- A Austrália do Sul declarou um desastre natural devido a uma proliferação de algas que matou mais de 400 espécies marinhas.
- O fenômeno começou em março e afetou uma área duas vezes maior que o Território da Capital Australiana.
- O premier da Austrália do Sul, Peter Malinauskas, destacou que a proliferação é impulsionada pelo aquecimento dos oceanos e pela poluição por nutrientes, ambos relacionados às mudanças climáticas.
- O governo estadual anunciou um pacote de assistência de A$ 14 milhões para apoiar a pesquisa e a limpeza das indústrias afetadas.
- O ministro do Meio Ambiente, Murray Watt, afirmou que, apesar dos efeitos alarmantes, a situação não se enquadra na definição legal de desastre natural.

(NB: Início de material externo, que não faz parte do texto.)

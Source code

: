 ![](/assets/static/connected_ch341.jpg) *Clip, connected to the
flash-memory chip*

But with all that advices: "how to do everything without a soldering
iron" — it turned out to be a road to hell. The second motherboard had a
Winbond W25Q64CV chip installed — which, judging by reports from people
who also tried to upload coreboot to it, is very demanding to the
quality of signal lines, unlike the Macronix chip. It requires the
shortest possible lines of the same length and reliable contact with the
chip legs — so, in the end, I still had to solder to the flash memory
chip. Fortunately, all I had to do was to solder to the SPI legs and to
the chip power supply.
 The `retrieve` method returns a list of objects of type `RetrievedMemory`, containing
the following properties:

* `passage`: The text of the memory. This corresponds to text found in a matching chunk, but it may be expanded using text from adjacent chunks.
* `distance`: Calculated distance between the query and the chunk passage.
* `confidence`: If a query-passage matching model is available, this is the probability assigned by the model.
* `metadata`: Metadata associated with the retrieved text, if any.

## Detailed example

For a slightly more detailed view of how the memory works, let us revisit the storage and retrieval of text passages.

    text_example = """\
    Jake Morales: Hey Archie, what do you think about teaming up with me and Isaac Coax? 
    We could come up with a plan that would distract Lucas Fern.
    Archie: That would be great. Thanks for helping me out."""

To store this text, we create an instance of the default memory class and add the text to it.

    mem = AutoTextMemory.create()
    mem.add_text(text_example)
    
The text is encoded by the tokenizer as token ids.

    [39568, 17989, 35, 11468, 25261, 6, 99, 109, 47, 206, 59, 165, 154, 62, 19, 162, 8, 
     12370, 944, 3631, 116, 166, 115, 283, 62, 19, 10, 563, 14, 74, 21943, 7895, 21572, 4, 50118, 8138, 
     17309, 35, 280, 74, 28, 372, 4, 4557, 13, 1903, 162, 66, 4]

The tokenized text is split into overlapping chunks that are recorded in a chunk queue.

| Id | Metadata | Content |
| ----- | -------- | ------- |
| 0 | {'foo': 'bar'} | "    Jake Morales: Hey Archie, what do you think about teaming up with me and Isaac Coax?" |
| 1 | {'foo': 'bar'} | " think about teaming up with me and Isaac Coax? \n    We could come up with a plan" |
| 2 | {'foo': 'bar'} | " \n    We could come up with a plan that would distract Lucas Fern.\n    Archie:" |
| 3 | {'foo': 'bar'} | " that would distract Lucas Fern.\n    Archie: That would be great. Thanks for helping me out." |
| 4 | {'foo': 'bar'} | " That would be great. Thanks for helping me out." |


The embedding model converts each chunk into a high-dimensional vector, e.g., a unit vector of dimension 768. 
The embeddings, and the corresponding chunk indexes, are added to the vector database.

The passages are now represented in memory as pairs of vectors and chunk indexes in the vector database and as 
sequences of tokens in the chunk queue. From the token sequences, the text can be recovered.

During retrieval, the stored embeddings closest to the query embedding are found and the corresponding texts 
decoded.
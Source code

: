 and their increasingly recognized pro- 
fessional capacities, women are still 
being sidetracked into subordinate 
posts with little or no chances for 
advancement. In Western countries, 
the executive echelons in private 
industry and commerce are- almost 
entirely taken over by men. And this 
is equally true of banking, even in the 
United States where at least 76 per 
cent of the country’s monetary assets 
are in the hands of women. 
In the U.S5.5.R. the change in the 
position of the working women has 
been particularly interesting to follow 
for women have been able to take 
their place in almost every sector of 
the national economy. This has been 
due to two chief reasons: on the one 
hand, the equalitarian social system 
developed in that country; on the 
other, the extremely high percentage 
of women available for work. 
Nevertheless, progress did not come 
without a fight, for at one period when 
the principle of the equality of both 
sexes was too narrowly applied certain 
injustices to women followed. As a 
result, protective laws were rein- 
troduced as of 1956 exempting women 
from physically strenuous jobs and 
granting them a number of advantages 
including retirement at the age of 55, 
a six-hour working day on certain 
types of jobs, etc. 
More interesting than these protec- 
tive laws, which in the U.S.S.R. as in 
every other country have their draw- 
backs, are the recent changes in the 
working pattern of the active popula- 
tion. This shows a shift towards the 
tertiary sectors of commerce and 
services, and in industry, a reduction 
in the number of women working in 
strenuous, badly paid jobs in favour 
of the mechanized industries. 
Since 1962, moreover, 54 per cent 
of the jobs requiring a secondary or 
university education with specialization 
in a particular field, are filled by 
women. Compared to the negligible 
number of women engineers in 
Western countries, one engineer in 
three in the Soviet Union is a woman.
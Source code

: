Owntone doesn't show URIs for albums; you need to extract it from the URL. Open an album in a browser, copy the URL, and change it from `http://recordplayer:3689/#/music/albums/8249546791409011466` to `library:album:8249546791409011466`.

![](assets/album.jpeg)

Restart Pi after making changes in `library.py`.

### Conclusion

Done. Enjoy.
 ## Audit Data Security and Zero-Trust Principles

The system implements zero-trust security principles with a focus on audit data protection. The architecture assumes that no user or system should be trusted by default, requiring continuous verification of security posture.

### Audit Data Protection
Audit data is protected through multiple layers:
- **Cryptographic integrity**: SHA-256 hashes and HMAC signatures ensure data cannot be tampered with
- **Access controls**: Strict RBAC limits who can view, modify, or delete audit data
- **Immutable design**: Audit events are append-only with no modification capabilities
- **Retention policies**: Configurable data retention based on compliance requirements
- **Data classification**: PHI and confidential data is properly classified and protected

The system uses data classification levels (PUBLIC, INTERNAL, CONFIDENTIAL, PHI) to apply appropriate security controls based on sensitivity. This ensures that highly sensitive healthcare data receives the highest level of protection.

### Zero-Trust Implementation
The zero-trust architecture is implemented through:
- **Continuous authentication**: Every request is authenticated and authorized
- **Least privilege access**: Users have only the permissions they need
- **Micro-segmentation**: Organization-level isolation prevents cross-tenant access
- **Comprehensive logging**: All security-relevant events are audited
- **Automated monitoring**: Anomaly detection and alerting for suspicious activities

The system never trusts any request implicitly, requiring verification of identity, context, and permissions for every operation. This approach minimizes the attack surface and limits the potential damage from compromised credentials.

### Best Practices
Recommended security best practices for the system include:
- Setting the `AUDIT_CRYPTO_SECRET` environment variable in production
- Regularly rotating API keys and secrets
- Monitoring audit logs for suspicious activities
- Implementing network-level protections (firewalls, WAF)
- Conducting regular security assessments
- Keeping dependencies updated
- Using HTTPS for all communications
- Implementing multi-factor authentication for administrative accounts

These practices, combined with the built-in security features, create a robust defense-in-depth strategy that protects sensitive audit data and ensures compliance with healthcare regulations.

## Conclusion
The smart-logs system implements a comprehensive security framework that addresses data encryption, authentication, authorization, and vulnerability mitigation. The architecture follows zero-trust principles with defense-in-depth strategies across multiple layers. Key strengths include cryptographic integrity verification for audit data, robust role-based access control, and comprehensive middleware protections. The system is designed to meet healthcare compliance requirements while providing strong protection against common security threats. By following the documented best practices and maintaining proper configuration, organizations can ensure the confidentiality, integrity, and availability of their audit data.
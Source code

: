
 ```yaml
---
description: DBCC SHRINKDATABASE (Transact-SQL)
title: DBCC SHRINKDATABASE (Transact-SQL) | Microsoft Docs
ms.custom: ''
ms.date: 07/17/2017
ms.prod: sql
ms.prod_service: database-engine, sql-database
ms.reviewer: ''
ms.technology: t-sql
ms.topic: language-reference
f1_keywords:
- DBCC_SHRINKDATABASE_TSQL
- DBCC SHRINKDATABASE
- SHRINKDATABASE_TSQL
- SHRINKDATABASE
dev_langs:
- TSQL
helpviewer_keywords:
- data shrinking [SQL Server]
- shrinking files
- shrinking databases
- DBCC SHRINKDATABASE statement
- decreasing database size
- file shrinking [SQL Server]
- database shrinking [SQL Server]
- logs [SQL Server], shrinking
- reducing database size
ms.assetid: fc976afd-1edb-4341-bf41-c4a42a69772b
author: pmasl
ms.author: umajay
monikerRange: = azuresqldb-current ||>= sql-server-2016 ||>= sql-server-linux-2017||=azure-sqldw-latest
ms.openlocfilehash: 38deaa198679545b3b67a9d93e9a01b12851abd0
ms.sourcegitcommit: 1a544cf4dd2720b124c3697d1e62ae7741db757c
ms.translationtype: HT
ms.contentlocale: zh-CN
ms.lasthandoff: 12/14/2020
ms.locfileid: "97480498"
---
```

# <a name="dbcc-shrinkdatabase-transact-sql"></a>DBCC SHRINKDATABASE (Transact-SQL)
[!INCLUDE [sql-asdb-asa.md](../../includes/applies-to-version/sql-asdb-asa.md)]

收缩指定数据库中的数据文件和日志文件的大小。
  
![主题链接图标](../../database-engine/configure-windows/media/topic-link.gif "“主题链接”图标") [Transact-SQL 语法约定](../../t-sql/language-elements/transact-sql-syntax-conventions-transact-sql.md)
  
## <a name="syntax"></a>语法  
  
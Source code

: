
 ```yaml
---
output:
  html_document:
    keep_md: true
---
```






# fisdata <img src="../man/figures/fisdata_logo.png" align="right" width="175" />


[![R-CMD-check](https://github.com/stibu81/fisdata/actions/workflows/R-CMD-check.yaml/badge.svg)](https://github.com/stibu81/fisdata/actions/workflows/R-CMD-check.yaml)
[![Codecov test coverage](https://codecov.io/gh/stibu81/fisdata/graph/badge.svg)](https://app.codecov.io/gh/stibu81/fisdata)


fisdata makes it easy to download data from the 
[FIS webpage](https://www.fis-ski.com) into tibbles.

Recentemente, a Austrália do Sul declarou um desastre natural devido a uma proliferação de algas que resultou na morte de mais de 400 espécies marinhas. O fenômeno, que começou em março, transformou as águas locais em um tóxico verde e se espalhou por uma área duas vezes maior que a do Território da Capital Australiana. Apesar da gravidade da situação, o governo federal se recusa a reconhecer oficialmente o evento como um desastre natural.
O premier da Austrália do Sul, Peter Malinauskas, afirmou que a situação deve ser tratada como um desastre, ressaltando que a proliferação de algas é impulsionada pelo aquecimento dos oceanos e pela poluição por nutrientes, ambos consequências diretas das mudanças climáticas. O governo estadual anunciou um pacote de assistência de A$ 14 milhões, igualando a quantia oferecida pelo governo federal, para apoiar a pesquisa, a limpeza e as indústrias afetadas.
A situação está causando sérios impactos econômicos, especialmente na indústria pesqueira, onde muitos pescadores relatam meses sem renda. Ian Mitchell, um intermediário entre pescadores e varejistas, mencionou que tem recebido ligações de pescadores em desespero. A senadora Sarah Hanson-Young, do Partido Verde, criticou a falta de ação do governo federal, afirmando que se o desastre estivesse afetando áreas mais conhecidas, como Bondi Beach, a resposta seria diferente.
O ministro do Meio Ambiente, Murray Watt, reconheceu que os efeitos da proliferação de algas são alarmantes, mas reiterou que a situação não se enquadra na definição legal de desastre natural, que normalmente abrange eventos como ciclones e inundações. A proliferação de algas, embora um fenômeno natural, está se tornando cada vez mais comum devido às condições climáticas adversas.